Six Statistics Carolinians Should Know | Eastern North Carolina Now

    Publisher's note: This article appeared on John Hood's daily column in the Carolina Journal, which, because of Author / Publisher Hood, is linked to the John Locke Foundation.

    Since 2010, when voters put Republicans in charge of most state governments across the United States, North Carolina became one of about a half-dozen states where conservative reformers have frequently - and sometimes spectacularly - faced off with progressives in ways that have attracted significant national attention.

    In 2011, the new GOP-majority General Assembly defeated then-Gov. Bev Perdue's attempt to re-impose a massive sales-tax increase. Two years later, Republican lawmakers and then-Gov. Pat McCrory initiated a multi-year process of reducing and reforming North Carolina's tax and regulatory burdens.

    At the same time, North Carolina leaders began changing the way the state budgeted its dollars, funded its roads, delivered education, and administered public assistance. Most conservatives here and around the country cheered. Progressives fought, fumed, and forecast doom.

    There isn't enough space here to adjudicate all the resulting policy disputes. But I can give readers a peek at how North Carolina conservatives tend to evaluate our policies. Specifically, here are six key statistics we've been watching, and why:

  • Rainy-day Reserves: No matter what side of the political spectrum you're on, you should want state politicians to budget against worse-case scenarios, rather than count on rosy scenarios. Both meteorological and fiscal storms are inevitable. According to the latest Pew Research Center study, North Carolina has a full month's worth of state spending saved in our rainy-day account, ranking us 14th-best in the nation.
  • Highway Cost-Effectiveness: While progressives seem to equate the value of government programs with how much taxpayers are forced to spend on them, conservatives place a higher priority on getting the biggest bang for the buck. They know that empirical research doesn't show any consistent link between state expenditures and economic progress, but the latter is often associated with higher levels of service quality or outcomes.

    So, for example, we want North Carolina to have good-quality roads and bridges, not necessarily to spend the most tax money on transportation. According to the Reason Foundation's latest state-by-state comparison, North Carolina ranks 14th in the cost-effectiveness of our highway system. Thanks in part to policy reforms, we best the national average in both rural pavement condition and urban congestion.

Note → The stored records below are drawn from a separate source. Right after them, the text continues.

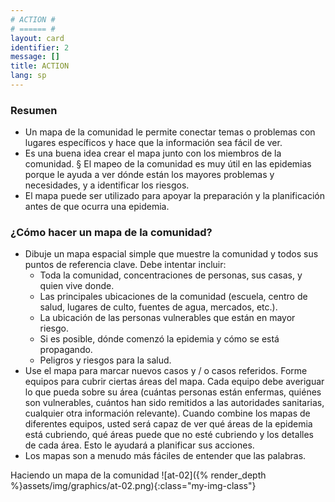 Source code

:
```yaml
---
# ACTION #
# ====== #
layout: card
identifier: 2
message: []
title: ACTION
lang: sp
---
```


### Resumen

- Un mapa de la comunidad le permite conectar temas o problemas con lugares específicos y hace que la información sea fácil de ver.
- Es una buena idea crear el mapa junto con los miembros de la comunidad. § El mapeo de la comunidad es muy útil en las epidemias porque le ayuda a ver dónde están los mayores problemas y necesidades, y a identificar los riesgos.
- El mapa puede ser utilizado para apoyar la preparación y la planificación antes de que ocurra una epidemia.

### ¿Cómo hacer un mapa de la comunidad?

- Dibuje un mapa espacial simple que muestre la comunidad y todos sus puntos de referencia clave. Debe intentar incluir:
    - Toda la comunidad, concentraciones de personas, sus casas, y quien vive donde.
    - Las principales ubicaciones de la comunidad (escuela, centro de salud, lugares de culto, fuentes de agua, mercados, etc.).
    - La ubicación de las personas vulnerables que están en mayor riesgo.
    - Si es posible, dónde comenzó la epidemia y cómo se está propagando. 
    - Peligros y riesgos para la salud.
- Use el mapa para marcar nuevos casos y / o casos referidos. Forme equipos para cubrir ciertas áreas del mapa. Cada equipo debe averiguar lo que pueda sobre su área (cuántas personas están enfermas, quiénes son vulnerables, cuántos han sido remitidos a las autoridades sanitarias, cualquier otra información relevante). Cuando combine los mapas de diferentes equipos, usted será capaz de ver qué áreas de la epidemia está cubriendo, qué áreas puede que no esté cubriendo y los detalles de cada área. Esto le ayudará a planificar sus acciones.
- Los mapas son a menudo más fáciles de entender que las palabras.

Haciendo un mapa de la comunidad
![at-02]({% render_depth %}assets/img/graphics/at-02.png){:class="my-img-class"}
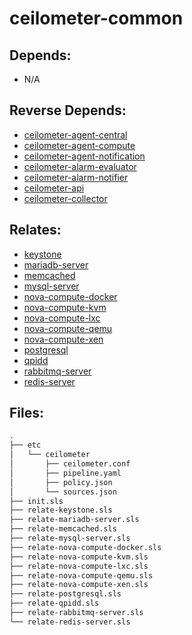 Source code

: # ceilometer-common

## Depends:

  -  N/A

## Reverse Depends:

  -  [ceilometer-agent-central](/salt/ceilometer-agent-central)
  -  [ceilometer-agent-compute](/salt/ceilometer-agent-compute)
  -  [ceilometer-agent-notification](/salt/ceilometer-agent-notification)
  -  [ceilometer-alarm-evaluator](/salt/ceilometer-alarm-evaluator)
  -  [ceilometer-alarm-notifier](/salt/ceilometer-alarm-notifier)
  -  [ceilometer-api](/salt/ceilometer-api)
  -  [ceilometer-collector](/salt/ceilometer-collector)

## Relates:

  -  [keystone](/salt/keystone)
  -  [mariadb-server](/salt/mariadb-server)
  -  [memcached](/salt/memcached)
  -  [mysql-server](/salt/mysql-server)
  -  [nova-compute-docker](/salt/nova-compute-docker)
  -  [nova-compute-kvm](/salt/nova-compute-kvm)
  -  [nova-compute-lxc](/salt/nova-compute-lxc)
  -  [nova-compute-qemu](/salt/nova-compute-qemu)
  -  [nova-compute-xen](/salt/nova-compute-xen)
  -  [postgresql](/salt/postgresql)
  -  [qpidd](/salt/qpidd)
  -  [rabbitmq-server](/salt/rabbitmq-server)
  -  [redis-server](/salt/redis-server)

## Files:

```bash
.
├── etc
│   └── ceilometer
│       ├── ceilometer.conf
│       ├── pipeline.yaml
│       ├── policy.json
│       └── sources.json
├── init.sls
├── relate-keystone.sls
├── relate-mariadb-server.sls
├── relate-memcached.sls
├── relate-mysql-server.sls
├── relate-nova-compute-docker.sls
├── relate-nova-compute-kvm.sls
├── relate-nova-compute-lxc.sls
├── relate-nova-compute-qemu.sls
├── relate-nova-compute-xen.sls
├── relate-postgresql.sls
├── relate-qpidd.sls
├── relate-rabbitmq-server.sls
└── relate-redis-server.sls
```
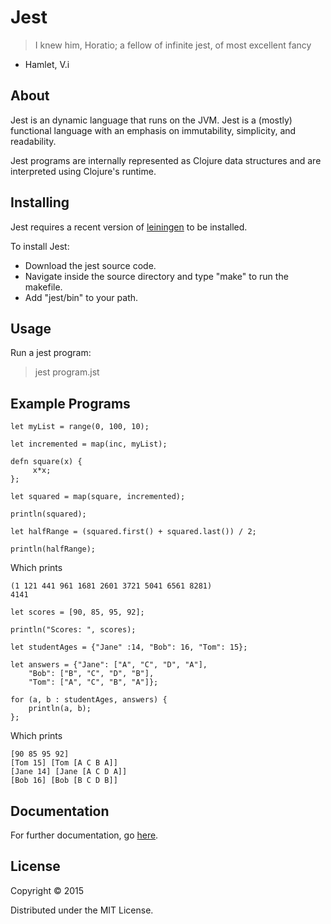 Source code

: # Jest

>I knew him, Horatio; a fellow of infinite jest, of most excellent fancy

- Hamlet, V.i

## About

Jest is an dynamic language that runs on the JVM.  Jest is a (mostly) functional language with an emphasis on immutability, simplicity, and readability.

Jest programs are internally represented as Clojure data structures and are interpreted using Clojure's runtime.

## Installing

Jest requires a recent version of <a href="http://leiningen.org/">leiningen</a> to be installed.

To install Jest:

* Download the jest source code.
* Navigate inside the source directory and type "make" to run the makefile.
* Add "jest/bin" to your path.

## Usage

Run a jest program:
>jest program.jst

## Example Programs

```
let myList = range(0, 100, 10);

let incremented = map(inc, myList);

defn square(x) {
     x*x;
};

let squared = map(square, incremented);

println(squared);

let halfRange = (squared.first() + squared.last()) / 2;

println(halfRange);
```

Which prints

    (1 121 441 961 1681 2601 3721 5041 6561 8281)
    4141


```
let scores = [90, 85, 95, 92];

println("Scores: ", scores);

let studentAges = {"Jane" :14, "Bob": 16, "Tom": 15};

let answers = {"Jane": ["A", "C", "D", "A"],
    "Bob": ["B", "C", "D", "B"],
    "Tom": ["A", "C", "B", "A"]};

for (a, b : studentAges, answers) {
    println(a, b);
};
```

Which prints

    [90 85 95 92]
    [Tom 15] [Tom [A C B A]]
    [Jane 14] [Jane [A C D A]]
    [Bob 16] [Bob [B C D B]]


## Documentation

For further documentation, go [here](doc/intro.md).

## License

Copyright © 2015

Distributed under the MIT License.
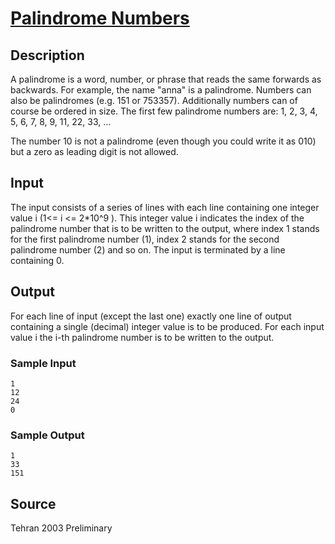 # [Palindrome Numbers](http://poj.org/problem?id=2402)

## Description

A palindrome is a word, number, or phrase that reads the same forwards as backwards. For example, the name "anna" is a palindrome. Numbers can also be palindromes (e.g. 151 or 753357). Additionally numbers can of course be ordered in size. The first few palindrome
numbers are: 1, 2, 3, 4, 5, 6, 7, 8, 9, 11, 22, 33, ...

The number 10 is not a palindrome (even though you could write it as 010) but a zero as leading digit is not allowed.

## Input

The input consists of a series of lines with each line containing one integer value i (1<= i <= 2*10^9 ). This integer value i indicates the index of the palindrome number that is to be written to the output, where index 1 stands for the first palindrome number (1), index 2 stands for the second palindrome number (2) and so on. The input is terminated by a line containing 0.

## Output

For each line of input (except the last one) exactly one line of output containing a single (decimal) integer value is to be produced. For each input value i the i-th palindrome number is to be written to the output.


### Sample Input
```
1
12
24
0
```

### Sample Output
```
1
33
151
```

## Source

Tehran 2003 Preliminary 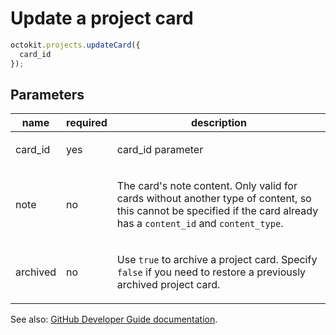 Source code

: # Update a project card

```js
octokit.projects.updateCard({
  card_id
});
```

## Parameters

<table>
  <thead>
    <tr>
      <th>name</th>
      <th>required</th>
      <th>description</th>
    </tr>
  </thead>
  <tbody>
    <tr><td>card_id</td><td>yes</td><td>

card_id parameter

</td></tr>
<tr><td>note</td><td>no</td><td>

The card's note content. Only valid for cards without another type of content, so this cannot be specified if the card already has a `content_id` and `content_type`.

</td></tr>
<tr><td>archived</td><td>no</td><td>

Use `true` to archive a project card. Specify `false` if you need to restore a previously archived project card.

</td></tr>
  </tbody>
</table>

See also: [GitHub Developer Guide documentation](endpoint.documentationUrl).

  • Education Cost-Effectiveness: I wish there was a similar set of rigorous, annually updated national comparisons on school spending and outcomes. According to a U.S. Chamber of Commerce study published in 2014, however, North Carolina ranked 8th in the nation when it came to the ratio between student performance on independent tests and per-pupil expenditures.
  • Tax Competitiveness: North Carolina's tax reforms have yet to be fully implemented, but their effects are already evident. According to the Tax Foundation's State Business Tax Climate Index, North Carolina currently ranks 11th, up from 41st before tax reform began in 2013. Conservatives follow this statistic because, unlike state spending, state taxes do exhibit a statistically significant (and negative) relationship with economic growth.
  • Economic Growth: Since 2012, the price-adjusted annual rate of growth in North Carolina's gross domestic product has averaged 2.5 percent, according to the U.S. Bureau of Economic Analysis. That's the 13th-fastest growth rate in the nation. Some of our regional competitors have outpaced us here, at least so far, but keep in mind that they have usually been governed by conservatives longer than we have.
  • Labor Market Improvement: When it comes to unemployment, most people tend to look at the "headline" rate - which is 4.5 percent in North Carolina at the moment. That measure leaves some important people out, however: discouraged workers who've given up looking for jobs; marginally attached workers who are currently moving, getting retrained, or tending to family emergencies; and part-time workers who'd rather have a full-time position but can find one.

    If you count them all, North Carolina's "U-6 unemployment" rate is 8.2 percent, down from 16.3 percent in 2012. That's the biggest improvement in a state labor market in the South, and the 6th-biggest in the nation.

    Conservatives recognize that North Carolina continues to face many challenges. But we see progress, and celebrate it. Now you know why.